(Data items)
▶
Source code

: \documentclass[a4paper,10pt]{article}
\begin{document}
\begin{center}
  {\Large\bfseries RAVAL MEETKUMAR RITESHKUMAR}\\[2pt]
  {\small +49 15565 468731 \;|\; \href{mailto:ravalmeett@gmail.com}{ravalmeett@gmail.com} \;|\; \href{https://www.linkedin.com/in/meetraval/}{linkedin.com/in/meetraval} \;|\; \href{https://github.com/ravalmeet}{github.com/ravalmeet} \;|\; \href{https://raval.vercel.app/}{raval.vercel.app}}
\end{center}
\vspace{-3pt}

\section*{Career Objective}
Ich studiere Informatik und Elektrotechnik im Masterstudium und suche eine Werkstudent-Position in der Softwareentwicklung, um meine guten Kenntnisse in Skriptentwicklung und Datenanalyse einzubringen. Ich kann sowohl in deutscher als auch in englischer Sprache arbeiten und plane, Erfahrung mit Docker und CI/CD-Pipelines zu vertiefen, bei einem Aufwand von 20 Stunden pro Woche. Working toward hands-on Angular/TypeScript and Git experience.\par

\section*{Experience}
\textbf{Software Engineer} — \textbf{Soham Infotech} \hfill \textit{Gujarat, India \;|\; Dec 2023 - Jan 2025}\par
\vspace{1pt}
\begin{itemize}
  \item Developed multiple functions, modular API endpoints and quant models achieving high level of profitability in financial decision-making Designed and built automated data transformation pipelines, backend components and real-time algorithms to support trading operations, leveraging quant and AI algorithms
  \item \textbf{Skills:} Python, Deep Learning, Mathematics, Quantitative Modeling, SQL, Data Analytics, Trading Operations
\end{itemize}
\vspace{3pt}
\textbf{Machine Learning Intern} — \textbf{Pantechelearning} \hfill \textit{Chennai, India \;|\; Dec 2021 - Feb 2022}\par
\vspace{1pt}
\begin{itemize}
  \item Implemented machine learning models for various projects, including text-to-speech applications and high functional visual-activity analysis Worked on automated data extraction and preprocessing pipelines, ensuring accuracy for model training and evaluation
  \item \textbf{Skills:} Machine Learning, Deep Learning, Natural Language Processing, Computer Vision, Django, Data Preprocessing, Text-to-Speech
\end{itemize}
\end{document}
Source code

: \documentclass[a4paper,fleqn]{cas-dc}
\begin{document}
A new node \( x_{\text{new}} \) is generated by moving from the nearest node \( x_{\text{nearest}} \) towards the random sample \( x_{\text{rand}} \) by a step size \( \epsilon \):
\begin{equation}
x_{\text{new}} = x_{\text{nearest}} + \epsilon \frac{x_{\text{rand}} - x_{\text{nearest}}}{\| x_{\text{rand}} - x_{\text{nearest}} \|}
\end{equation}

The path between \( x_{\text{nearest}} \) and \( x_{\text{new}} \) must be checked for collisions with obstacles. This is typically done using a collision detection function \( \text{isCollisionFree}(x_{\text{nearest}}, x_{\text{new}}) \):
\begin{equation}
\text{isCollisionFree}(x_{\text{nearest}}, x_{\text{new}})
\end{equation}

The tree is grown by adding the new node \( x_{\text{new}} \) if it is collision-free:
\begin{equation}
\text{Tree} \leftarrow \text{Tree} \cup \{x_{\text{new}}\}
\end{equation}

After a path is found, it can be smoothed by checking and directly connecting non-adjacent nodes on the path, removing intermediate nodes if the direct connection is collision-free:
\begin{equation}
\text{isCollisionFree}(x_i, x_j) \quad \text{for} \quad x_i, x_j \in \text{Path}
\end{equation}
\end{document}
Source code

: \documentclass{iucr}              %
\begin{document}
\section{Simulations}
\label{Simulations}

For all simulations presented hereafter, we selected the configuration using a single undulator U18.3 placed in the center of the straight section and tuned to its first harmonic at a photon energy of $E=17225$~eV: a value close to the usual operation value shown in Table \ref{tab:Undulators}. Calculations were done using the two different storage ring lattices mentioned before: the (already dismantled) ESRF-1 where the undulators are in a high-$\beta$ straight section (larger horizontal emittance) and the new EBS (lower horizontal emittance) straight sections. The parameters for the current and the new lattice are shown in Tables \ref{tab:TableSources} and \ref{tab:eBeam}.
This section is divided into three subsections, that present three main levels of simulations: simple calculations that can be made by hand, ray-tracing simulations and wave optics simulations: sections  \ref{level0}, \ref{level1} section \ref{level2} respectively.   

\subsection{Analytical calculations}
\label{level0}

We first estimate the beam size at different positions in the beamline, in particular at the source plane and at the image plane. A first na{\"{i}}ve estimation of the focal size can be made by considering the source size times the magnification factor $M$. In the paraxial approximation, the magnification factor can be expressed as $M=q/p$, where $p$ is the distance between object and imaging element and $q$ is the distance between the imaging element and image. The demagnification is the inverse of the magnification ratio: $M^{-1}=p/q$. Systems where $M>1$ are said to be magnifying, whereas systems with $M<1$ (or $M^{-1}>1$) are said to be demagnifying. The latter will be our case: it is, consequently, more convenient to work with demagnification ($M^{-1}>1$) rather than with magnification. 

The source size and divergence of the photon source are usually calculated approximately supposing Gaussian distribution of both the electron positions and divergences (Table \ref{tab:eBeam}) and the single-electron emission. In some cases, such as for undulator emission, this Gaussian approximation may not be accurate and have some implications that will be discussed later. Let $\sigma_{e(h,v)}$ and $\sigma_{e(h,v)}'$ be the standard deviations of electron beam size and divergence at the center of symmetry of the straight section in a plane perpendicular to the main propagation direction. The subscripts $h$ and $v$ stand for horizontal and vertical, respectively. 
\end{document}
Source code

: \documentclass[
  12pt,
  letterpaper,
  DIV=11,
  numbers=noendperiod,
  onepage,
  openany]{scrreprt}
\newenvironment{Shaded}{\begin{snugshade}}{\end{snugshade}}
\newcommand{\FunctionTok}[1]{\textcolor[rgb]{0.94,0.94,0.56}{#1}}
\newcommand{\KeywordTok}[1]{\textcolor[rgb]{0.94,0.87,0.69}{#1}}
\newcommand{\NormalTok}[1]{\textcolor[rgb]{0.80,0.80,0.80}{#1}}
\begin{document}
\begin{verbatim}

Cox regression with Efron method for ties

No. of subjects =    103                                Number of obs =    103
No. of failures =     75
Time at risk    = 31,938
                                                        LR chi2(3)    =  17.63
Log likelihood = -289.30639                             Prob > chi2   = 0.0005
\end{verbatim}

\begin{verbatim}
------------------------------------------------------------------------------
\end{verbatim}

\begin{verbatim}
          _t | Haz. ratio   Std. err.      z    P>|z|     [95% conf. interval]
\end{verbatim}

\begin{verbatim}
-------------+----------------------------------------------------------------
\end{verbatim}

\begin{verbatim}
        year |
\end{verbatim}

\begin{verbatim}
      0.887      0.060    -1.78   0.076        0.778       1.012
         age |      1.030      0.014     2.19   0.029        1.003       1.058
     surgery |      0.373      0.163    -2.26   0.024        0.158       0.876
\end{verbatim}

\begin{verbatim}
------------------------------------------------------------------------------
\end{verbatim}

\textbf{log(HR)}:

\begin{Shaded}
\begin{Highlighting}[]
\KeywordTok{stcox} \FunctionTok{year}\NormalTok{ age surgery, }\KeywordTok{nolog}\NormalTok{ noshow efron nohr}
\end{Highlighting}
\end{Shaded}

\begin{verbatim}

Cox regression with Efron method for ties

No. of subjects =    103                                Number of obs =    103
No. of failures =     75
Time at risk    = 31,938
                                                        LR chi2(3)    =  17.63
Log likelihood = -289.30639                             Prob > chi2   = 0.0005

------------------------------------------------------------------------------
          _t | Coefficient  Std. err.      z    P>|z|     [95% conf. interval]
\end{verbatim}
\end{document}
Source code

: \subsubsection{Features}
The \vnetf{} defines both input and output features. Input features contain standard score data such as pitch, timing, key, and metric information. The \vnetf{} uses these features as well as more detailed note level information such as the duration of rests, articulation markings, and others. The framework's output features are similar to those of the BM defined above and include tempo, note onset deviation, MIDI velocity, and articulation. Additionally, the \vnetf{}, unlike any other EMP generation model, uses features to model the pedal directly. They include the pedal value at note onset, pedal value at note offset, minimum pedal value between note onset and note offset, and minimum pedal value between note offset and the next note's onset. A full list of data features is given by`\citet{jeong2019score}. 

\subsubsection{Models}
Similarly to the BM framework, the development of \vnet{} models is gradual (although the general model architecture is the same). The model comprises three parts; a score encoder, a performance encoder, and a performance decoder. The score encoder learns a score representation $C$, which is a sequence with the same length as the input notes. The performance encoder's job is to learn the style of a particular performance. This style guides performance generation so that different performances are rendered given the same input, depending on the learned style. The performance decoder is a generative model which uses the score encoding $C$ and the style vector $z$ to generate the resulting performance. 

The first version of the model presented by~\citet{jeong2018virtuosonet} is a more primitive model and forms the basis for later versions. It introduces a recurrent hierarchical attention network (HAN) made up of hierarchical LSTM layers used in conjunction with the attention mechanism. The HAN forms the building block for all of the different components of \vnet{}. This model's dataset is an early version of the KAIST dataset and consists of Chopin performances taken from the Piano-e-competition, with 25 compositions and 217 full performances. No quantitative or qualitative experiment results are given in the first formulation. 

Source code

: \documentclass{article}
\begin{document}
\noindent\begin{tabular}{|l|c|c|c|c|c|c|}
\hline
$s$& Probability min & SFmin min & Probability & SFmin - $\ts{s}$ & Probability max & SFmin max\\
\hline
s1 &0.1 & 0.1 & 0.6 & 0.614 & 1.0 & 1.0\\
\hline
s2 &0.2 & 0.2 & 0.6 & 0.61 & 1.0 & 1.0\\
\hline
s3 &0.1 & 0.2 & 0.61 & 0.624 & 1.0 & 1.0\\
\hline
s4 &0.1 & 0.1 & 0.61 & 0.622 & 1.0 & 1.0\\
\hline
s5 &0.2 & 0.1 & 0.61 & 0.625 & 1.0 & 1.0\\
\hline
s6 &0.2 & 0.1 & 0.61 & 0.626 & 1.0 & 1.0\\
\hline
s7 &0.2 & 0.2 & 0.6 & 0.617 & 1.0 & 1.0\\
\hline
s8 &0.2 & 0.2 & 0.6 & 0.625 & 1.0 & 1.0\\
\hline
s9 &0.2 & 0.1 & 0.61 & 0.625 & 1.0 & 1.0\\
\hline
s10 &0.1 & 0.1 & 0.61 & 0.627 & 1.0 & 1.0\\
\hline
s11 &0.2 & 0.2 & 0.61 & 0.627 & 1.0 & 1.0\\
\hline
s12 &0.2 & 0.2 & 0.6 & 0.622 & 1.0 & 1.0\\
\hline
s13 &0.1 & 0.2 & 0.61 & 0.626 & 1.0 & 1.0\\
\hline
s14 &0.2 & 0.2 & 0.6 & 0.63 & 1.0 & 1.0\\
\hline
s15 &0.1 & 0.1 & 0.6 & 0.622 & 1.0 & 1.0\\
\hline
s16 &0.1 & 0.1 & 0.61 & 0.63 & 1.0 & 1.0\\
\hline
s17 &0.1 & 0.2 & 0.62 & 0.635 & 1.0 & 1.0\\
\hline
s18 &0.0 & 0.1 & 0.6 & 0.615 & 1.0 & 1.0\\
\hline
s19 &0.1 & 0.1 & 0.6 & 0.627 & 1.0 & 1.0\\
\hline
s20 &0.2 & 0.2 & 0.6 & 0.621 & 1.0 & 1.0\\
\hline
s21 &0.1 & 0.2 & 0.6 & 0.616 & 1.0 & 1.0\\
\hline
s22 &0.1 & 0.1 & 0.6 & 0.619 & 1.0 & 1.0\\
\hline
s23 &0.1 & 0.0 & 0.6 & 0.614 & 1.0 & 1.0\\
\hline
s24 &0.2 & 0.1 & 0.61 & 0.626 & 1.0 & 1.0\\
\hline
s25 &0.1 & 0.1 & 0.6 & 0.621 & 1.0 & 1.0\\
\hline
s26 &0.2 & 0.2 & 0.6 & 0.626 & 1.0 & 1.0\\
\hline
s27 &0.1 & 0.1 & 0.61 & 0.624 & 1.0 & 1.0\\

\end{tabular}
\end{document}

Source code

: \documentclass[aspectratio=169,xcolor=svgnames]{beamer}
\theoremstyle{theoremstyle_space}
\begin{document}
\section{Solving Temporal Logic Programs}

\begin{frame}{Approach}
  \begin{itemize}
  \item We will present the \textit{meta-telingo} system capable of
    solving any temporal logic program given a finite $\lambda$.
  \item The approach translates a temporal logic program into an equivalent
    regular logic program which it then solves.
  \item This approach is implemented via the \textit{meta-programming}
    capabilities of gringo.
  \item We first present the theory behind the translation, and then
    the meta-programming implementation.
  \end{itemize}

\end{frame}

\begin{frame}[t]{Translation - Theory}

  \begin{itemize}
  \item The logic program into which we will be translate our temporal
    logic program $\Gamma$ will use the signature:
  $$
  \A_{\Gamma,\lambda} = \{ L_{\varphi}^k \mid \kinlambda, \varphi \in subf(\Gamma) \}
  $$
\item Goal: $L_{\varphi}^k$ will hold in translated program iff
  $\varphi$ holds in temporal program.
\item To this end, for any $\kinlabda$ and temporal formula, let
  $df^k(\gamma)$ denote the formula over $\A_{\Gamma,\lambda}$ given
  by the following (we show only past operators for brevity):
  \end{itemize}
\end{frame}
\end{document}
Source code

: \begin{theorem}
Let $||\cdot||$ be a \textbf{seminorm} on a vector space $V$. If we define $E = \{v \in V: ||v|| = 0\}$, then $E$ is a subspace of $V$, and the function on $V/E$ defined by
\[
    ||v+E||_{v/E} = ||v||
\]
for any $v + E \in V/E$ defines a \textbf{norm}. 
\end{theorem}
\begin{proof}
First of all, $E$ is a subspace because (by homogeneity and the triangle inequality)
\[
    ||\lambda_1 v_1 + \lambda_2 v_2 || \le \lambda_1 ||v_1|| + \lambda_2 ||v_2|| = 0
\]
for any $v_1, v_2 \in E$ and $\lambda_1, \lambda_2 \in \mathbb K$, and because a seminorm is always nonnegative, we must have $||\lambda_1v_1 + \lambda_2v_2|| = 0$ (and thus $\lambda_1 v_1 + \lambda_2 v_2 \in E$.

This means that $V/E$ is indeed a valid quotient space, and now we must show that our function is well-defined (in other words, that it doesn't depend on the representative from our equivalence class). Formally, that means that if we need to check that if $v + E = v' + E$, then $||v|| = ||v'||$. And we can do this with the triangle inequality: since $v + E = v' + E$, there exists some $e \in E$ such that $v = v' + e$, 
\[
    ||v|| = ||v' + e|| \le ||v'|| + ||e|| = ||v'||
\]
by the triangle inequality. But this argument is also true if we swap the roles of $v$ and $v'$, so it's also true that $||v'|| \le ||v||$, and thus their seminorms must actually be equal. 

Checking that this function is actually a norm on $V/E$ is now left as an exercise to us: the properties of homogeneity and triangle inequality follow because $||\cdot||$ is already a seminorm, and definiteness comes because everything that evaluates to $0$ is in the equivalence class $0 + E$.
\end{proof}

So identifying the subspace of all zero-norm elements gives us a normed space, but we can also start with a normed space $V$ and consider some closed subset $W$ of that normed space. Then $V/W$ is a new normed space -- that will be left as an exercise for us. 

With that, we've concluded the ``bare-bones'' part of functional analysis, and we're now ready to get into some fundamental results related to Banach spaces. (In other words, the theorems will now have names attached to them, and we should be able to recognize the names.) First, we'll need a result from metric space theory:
◀
Task description
Each line above from the one with "logic program $\Gamma$" up to and including the one with "for any $v_1, v_2" must be set down exactly, and no line outside that span may appear.

Problem solution
    logic program $\Gamma$ will use the signature:
  $$
  \A_{\Gamma,\lambda} = \{ L_{\varphi}^k \mid \kinlambda, \varphi \in subf(\Gamma) \}
  $$
\item Goal: $L_{\varphi}^k$ will hold in translated program iff
  $\varphi$ holds in temporal program.
\item To this end, for any $\kinlabda$ and temporal formula, let
  $df^k(\gamma)$ denote the formula over $\A_{\Gamma,\lambda}$ given
  by the following (we show only past operators for brevity):
  \end{itemize}
\end{frame}
\end{document}
Source code

: \begin{theorem}
Let $||\cdot||$ be a \textbf{seminorm} on a vector space $V$. If we define $E = \{v \in V: ||v|| = 0\}$, then $E$ is a subspace of $V$, and the function on $V/E$ defined by
\[
    ||v+E||_{v/E} = ||v||
\]
for any $v + E \in V/E$ defines a \textbf{norm}. 
\end{theorem}
\begin{proof}
First of all, $E$ is a subspace because (by homogeneity and the triangle inequality)
\[
    ||\lambda_1 v_1 + \lambda_2 v_2 || \le \lambda_1 ||v_1|| + \lambda_2 ||v_2|| = 0
\]
for any $v_1, v_2 \in E$ and $\lambda_1, \lambda_2 \in \mathbb K$, and because a seminorm is always nonnegative, we must have $||\lambda_1v_1 + \lambda_2v_2|| = 0$ (and thus $\lambda_1 v_1 + \lambda_2 v_2 \in E$.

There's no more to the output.